(RECORDS FOR PROCESSING):

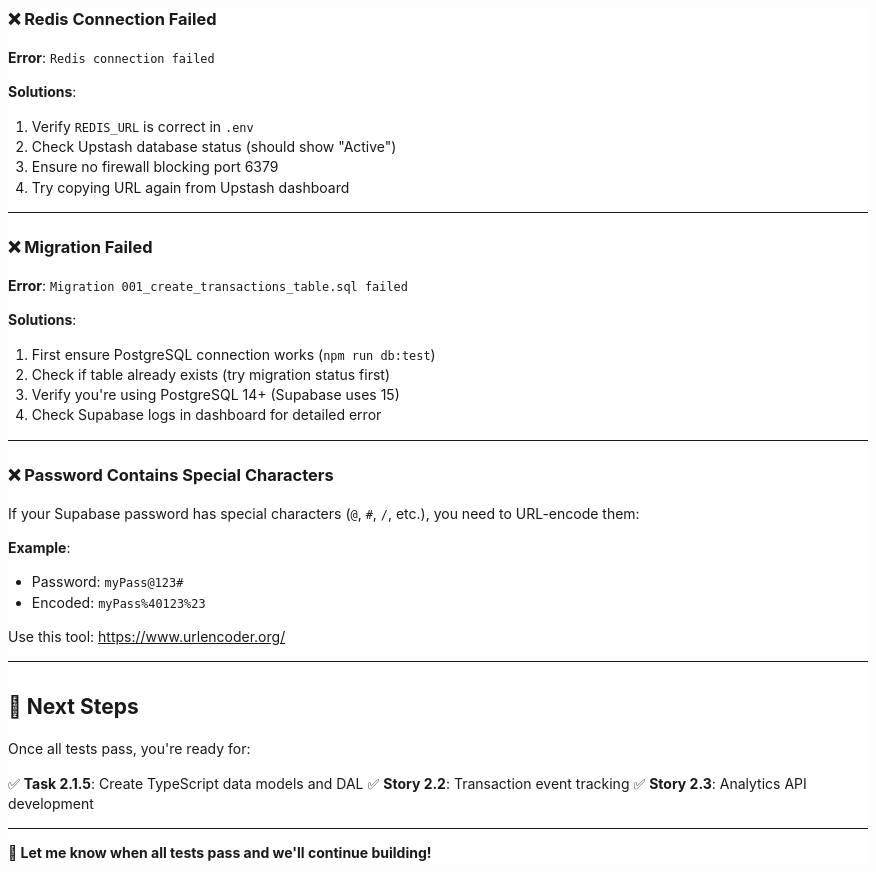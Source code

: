 
### ❌ Redis Connection Failed

**Error**: `Redis connection failed`

**Solutions**:
1. Verify `REDIS_URL` is correct in `.env`
2. Check Upstash database status (should show "Active")
3. Ensure no firewall blocking port 6379
4. Try copying URL again from Upstash dashboard

---

### ❌ Migration Failed

**Error**: `Migration 001_create_transactions_table.sql failed`

**Solutions**:
1. First ensure PostgreSQL connection works (`npm run db:test`)
2. Check if table already exists (try migration status first)
3. Verify you're using PostgreSQL 14+ (Supabase uses 15)
4. Check Supabase logs in dashboard for detailed error

---

### ❌ Password Contains Special Characters

If your Supabase password has special characters (`@`, `#`, `/`, etc.), you need to URL-encode them:

**Example**:
- Password: `myPass@123#`
- Encoded: `myPass%40123%23`

Use this tool: https://www.urlencoder.org/

---

## 🎯 Next Steps

Once all tests pass, you're ready for:

✅ **Task 2.1.5**: Create TypeScript data models and DAL
✅ **Story 2.2**: Transaction event tracking
✅ **Story 2.3**: Analytics API development

---

**🚀 Let me know when all tests pass and we'll continue building!**
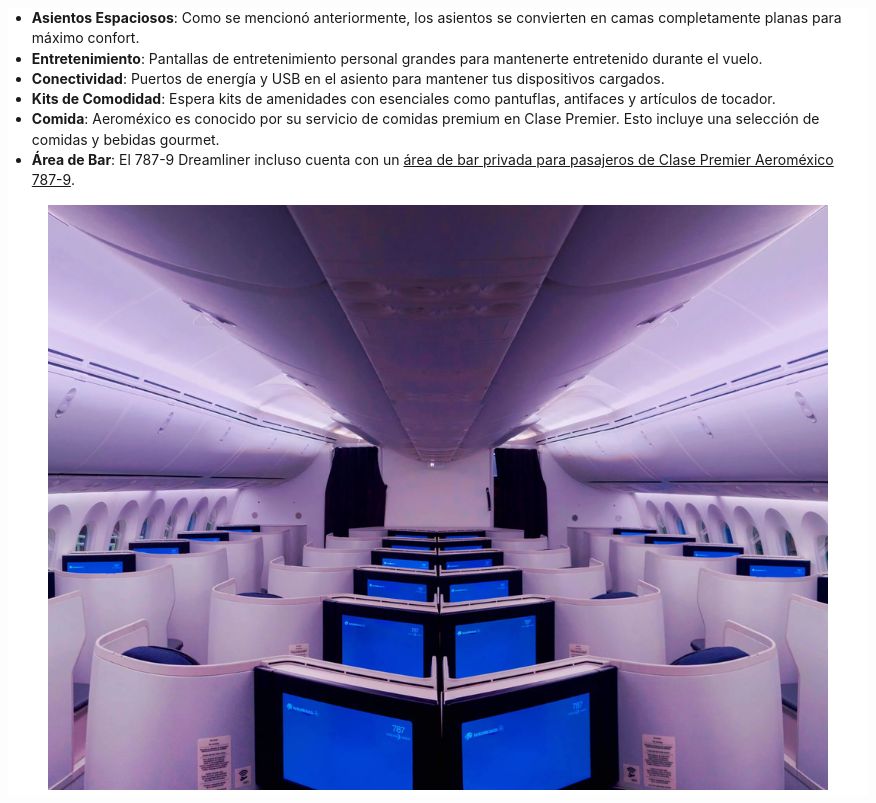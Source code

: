 - **Asientos Espaciosos**: Como se mencionó anteriormente, los asientos se convierten en camas completamente planas para máximo confort.
- **Entretenimiento**: Pantallas de entretenimiento personal grandes para mantenerte entretenido durante el vuelo.
- **Conectividad**: Puertos de energía y USB en el asiento para mantener tus dispositivos cargados.
- **Kits de Comodidad**: Espera kits de amenidades con esenciales como pantuflas, antifaces y artículos de tocador.
- **Comida**: Aeroméxico es conocido por su servicio de comidas premium en Clase Premier. Esto incluye una selección de comidas y bebidas gourmet.
- **Área de Bar**: El 787-9 Dreamliner incluso cuenta con un [área de bar privada para pasajeros de Clase Premier Aeroméxico 787-9](https://vuela.aeromexico.com/787-9/).

<figure>
<img src="../assets/img/introducing-aeromexico/premier-class.webp" alt="Book Aeromexico Premier Class on the 787-9 using Aeromexico Rewards Points. Find available seats with AwardFares." class="noborder"/>
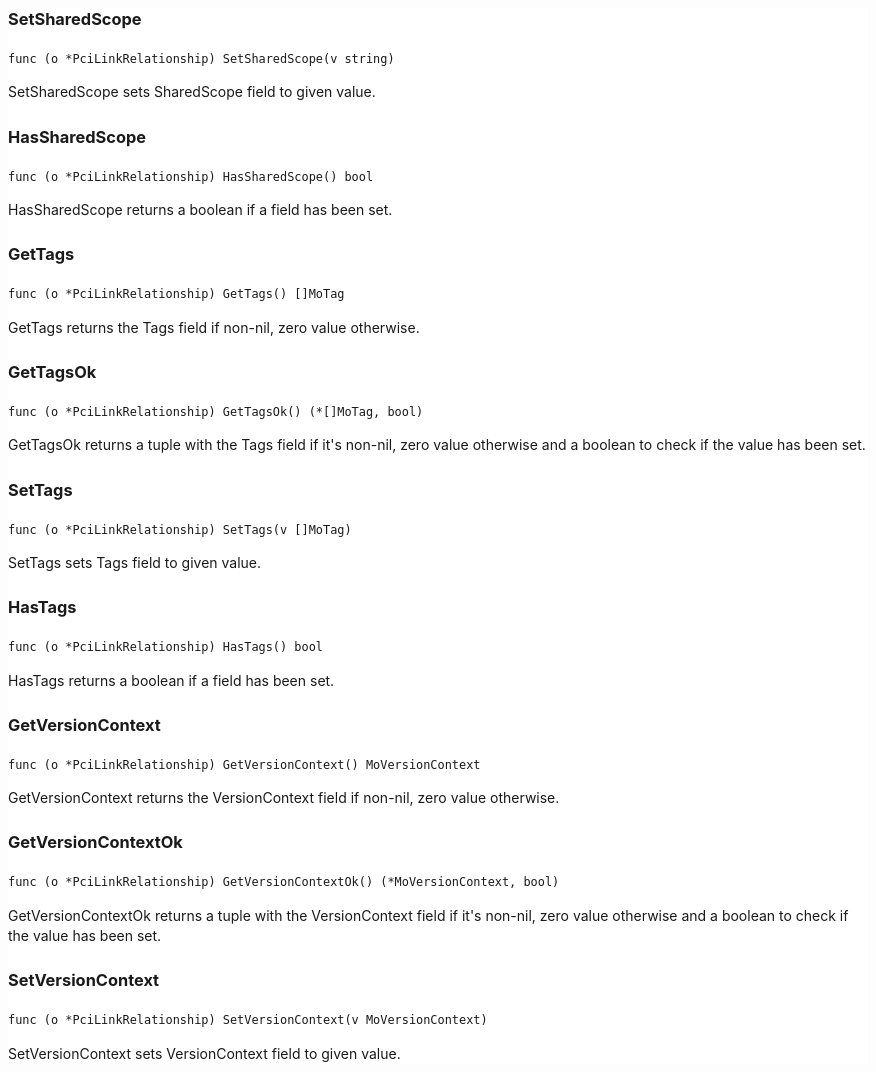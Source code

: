 ### SetSharedScope

`func (o *PciLinkRelationship) SetSharedScope(v string)`

SetSharedScope sets SharedScope field to given value.

### HasSharedScope

`func (o *PciLinkRelationship) HasSharedScope() bool`

HasSharedScope returns a boolean if a field has been set.

### GetTags

`func (o *PciLinkRelationship) GetTags() []MoTag`

GetTags returns the Tags field if non-nil, zero value otherwise.

### GetTagsOk

`func (o *PciLinkRelationship) GetTagsOk() (*[]MoTag, bool)`

GetTagsOk returns a tuple with the Tags field if it's non-nil, zero value otherwise
and a boolean to check if the value has been set.

### SetTags

`func (o *PciLinkRelationship) SetTags(v []MoTag)`

SetTags sets Tags field to given value.

### HasTags

`func (o *PciLinkRelationship) HasTags() bool`

HasTags returns a boolean if a field has been set.

### GetVersionContext

`func (o *PciLinkRelationship) GetVersionContext() MoVersionContext`

GetVersionContext returns the VersionContext field if non-nil, zero value otherwise.

### GetVersionContextOk

`func (o *PciLinkRelationship) GetVersionContextOk() (*MoVersionContext, bool)`

GetVersionContextOk returns a tuple with the VersionContext field if it's non-nil, zero value otherwise
and a boolean to check if the value has been set.

### SetVersionContext

`func (o *PciLinkRelationship) SetVersionContext(v MoVersionContext)`

SetVersionContext sets VersionContext field to given value.
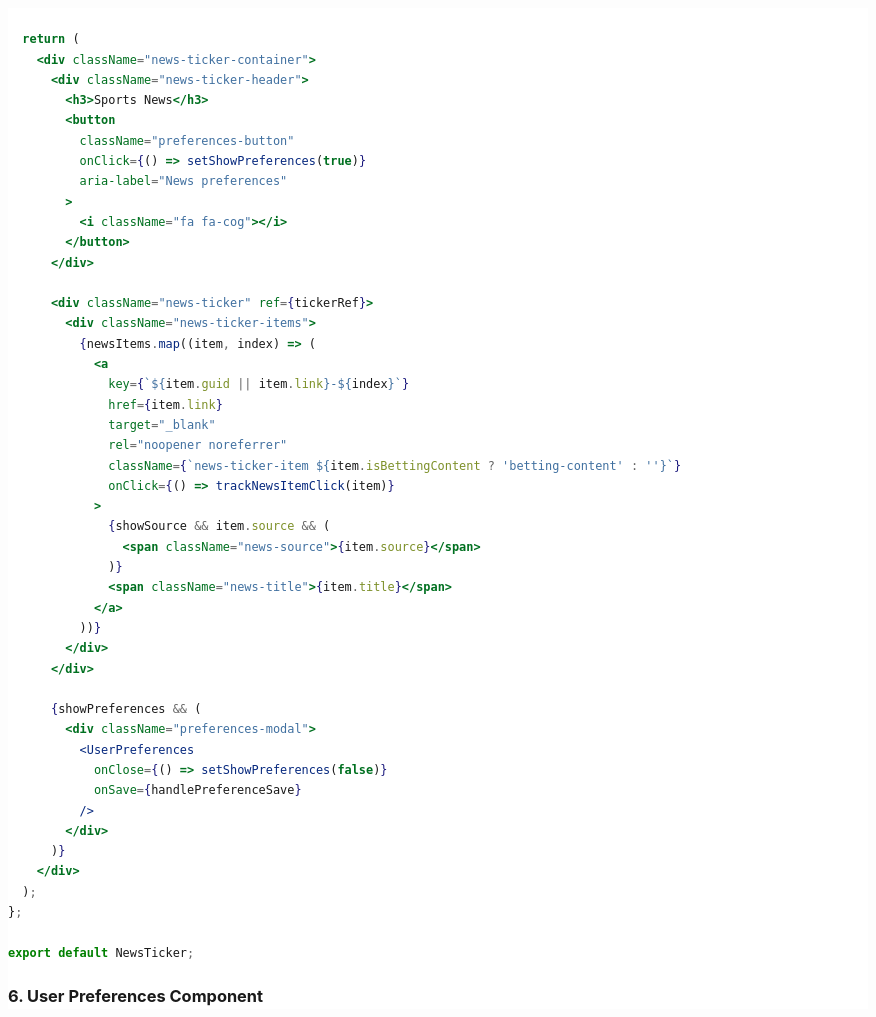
 ```jsx
  
  return (
    <div className="news-ticker-container">
      <div className="news-ticker-header">
        <h3>Sports News</h3>
        <button
          className="preferences-button"
          onClick={() => setShowPreferences(true)}
          aria-label="News preferences"
        >
          <i className="fa fa-cog"></i>
        </button>
      </div>
      
      <div className="news-ticker" ref={tickerRef}>
        <div className="news-ticker-items">
          {newsItems.map((item, index) => (
            <a
              key={`${item.guid || item.link}-${index}`}
              href={item.link}
              target="_blank"
              rel="noopener noreferrer"
              className={`news-ticker-item ${item.isBettingContent ? 'betting-content' : ''}`}
              onClick={() => trackNewsItemClick(item)}
            >
              {showSource && item.source && (
                <span className="news-source">{item.source}</span>
              )}
              <span className="news-title">{item.title}</span>
            </a>
          ))}
        </div>
      </div>
      
      {showPreferences && (
        <div className="preferences-modal">
          <UserPreferences
            onClose={() => setShowPreferences(false)}
            onSave={handlePreferenceSave}
          />
        </div>
      )}
    </div>
  );
};

export default NewsTicker;
```

### 6. User Preferences Component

(THE TASK):
Please give the data above again in exact form and omit every picture.

(REPLY TO THE TASK):
Source code

: 
### ❌ Redis Connection Failed

**Error**: `Redis connection failed`

**Solutions**:
1. Verify `REDIS_URL` is correct in `.env`
2. Check Upstash database status (should show "Active")
3. Ensure no firewall blocking port 6379
4. Try copying URL again from Upstash dashboard

---

### ❌ Migration Failed

**Error**: `Migration 001_create_transactions_table.sql failed`

**Solutions**:
1. First ensure PostgreSQL connection works (`npm run db:test`)
2. Check if table already exists (try migration status first)
3. Verify you're using PostgreSQL 14+ (Supabase uses 15)
4. Check Supabase logs in dashboard for detailed error

---

### ❌ Password Contains Special Characters

If your Supabase password has special characters (`@`, `#`, `/`, etc.), you need to URL-encode them:

**Example**:
- Password: `myPass@123#`
- Encoded: `myPass%40123%23`

Use this tool: https://www.urlencoder.org/

---

## 🎯 Next Steps

Once all tests pass, you're ready for:

✅ **Task 2.1.5**: Create TypeScript data models and DAL
✅ **Story 2.2**: Transaction event tracking
✅ **Story 2.3**: Analytics API development

---

**🚀 Let me know when all tests pass and we'll continue building!**
Source code

: - **Asientos Espaciosos**: Como se mencionó anteriormente, los asientos se convierten en camas completamente planas para máximo confort.
- **Entretenimiento**: Pantallas de entretenimiento personal grandes para mantenerte entretenido durante el vuelo.
- **Conectividad**: Puertos de energía y USB en el asiento para mantener tus dispositivos cargados.
- **Kits de Comodidad**: Espera kits de amenidades con esenciales como pantuflas, antifaces y artículos de tocador.
- **Comida**: Aeroméxico es conocido por su servicio de comidas premium en Clase Premier. Esto incluye una selección de comidas y bebidas gourmet.
- **Área de Bar**: El 787-9 Dreamliner incluso cuenta con un [área de bar privada para pasajeros de Clase Premier Aeroméxico 787-9](https://vuela.aeromexico.com/787-9/).

<figure>
<img src="../assets/img/introducing-aeromexico/premier-class.webp" alt="Book Aeromexico Premier Class on the 787-9 using Aeromexico Rewards Points. Find available seats with AwardFares." class="noborder"/>
Source code

: ### SetSharedScope

`func (o *PciLinkRelationship) SetSharedScope(v string)`

SetSharedScope sets SharedScope field to given value.

### HasSharedScope

`func (o *PciLinkRelationship) HasSharedScope() bool`

HasSharedScope returns a boolean if a field has been set.

### GetTags

`func (o *PciLinkRelationship) GetTags() []MoTag`

GetTags returns the Tags field if non-nil, zero value otherwise.

### GetTagsOk

`func (o *PciLinkRelationship) GetTagsOk() (*[]MoTag, bool)`

GetTagsOk returns a tuple with the Tags field if it's non-nil, zero value otherwise
and a boolean to check if the value has been set.

### SetTags

`func (o *PciLinkRelationship) SetTags(v []MoTag)`

SetTags sets Tags field to given value.

### HasTags

`func (o *PciLinkRelationship) HasTags() bool`

HasTags returns a boolean if a field has been set.

### GetVersionContext

`func (o *PciLinkRelationship) GetVersionContext() MoVersionContext`

GetVersionContext returns the VersionContext field if non-nil, zero value otherwise.

### GetVersionContextOk

`func (o *PciLinkRelationship) GetVersionContextOk() (*MoVersionContext, bool)`

GetVersionContextOk returns a tuple with the VersionContext field if it's non-nil, zero value otherwise
and a boolean to check if the value has been set.

### SetVersionContext

`func (o *PciLinkRelationship) SetVersionContext(v MoVersionContext)`

SetVersionContext sets VersionContext field to given value.
 ```jsx
  
  return (
    <div className="news-ticker-container">
      <div className="news-ticker-header">
        <h3>Sports News</h3>
        <button
          className="preferences-button"
          onClick={() => setShowPreferences(true)}
          aria-label="News preferences"
        >
          <i className="fa fa-cog"></i>
        </button>
      </div>
      
      <div className="news-ticker" ref={tickerRef}>
        <div className="news-ticker-items">
          {newsItems.map((item, index) => (
            <a
              key={`${item.guid || item.link}-${index}`}
              href={item.link}
              target="_blank"
              rel="noopener noreferrer"
              className={`news-ticker-item ${item.isBettingContent ? 'betting-content' : ''}`}
              onClick={() => trackNewsItemClick(item)}
            >
              {showSource && item.source && (
                <span className="news-source">{item.source}</span>
              )}
              <span className="news-title">{item.title}</span>
            </a>
          ))}
        </div>
      </div>
      
      {showPreferences && (
        <div className="preferences-modal">
          <UserPreferences
            onClose={() => setShowPreferences(false)}
            onSave={handlePreferenceSave}
          />
        </div>
      )}
    </div>
  );
};

export default NewsTicker;
```

### 6. User Preferences Component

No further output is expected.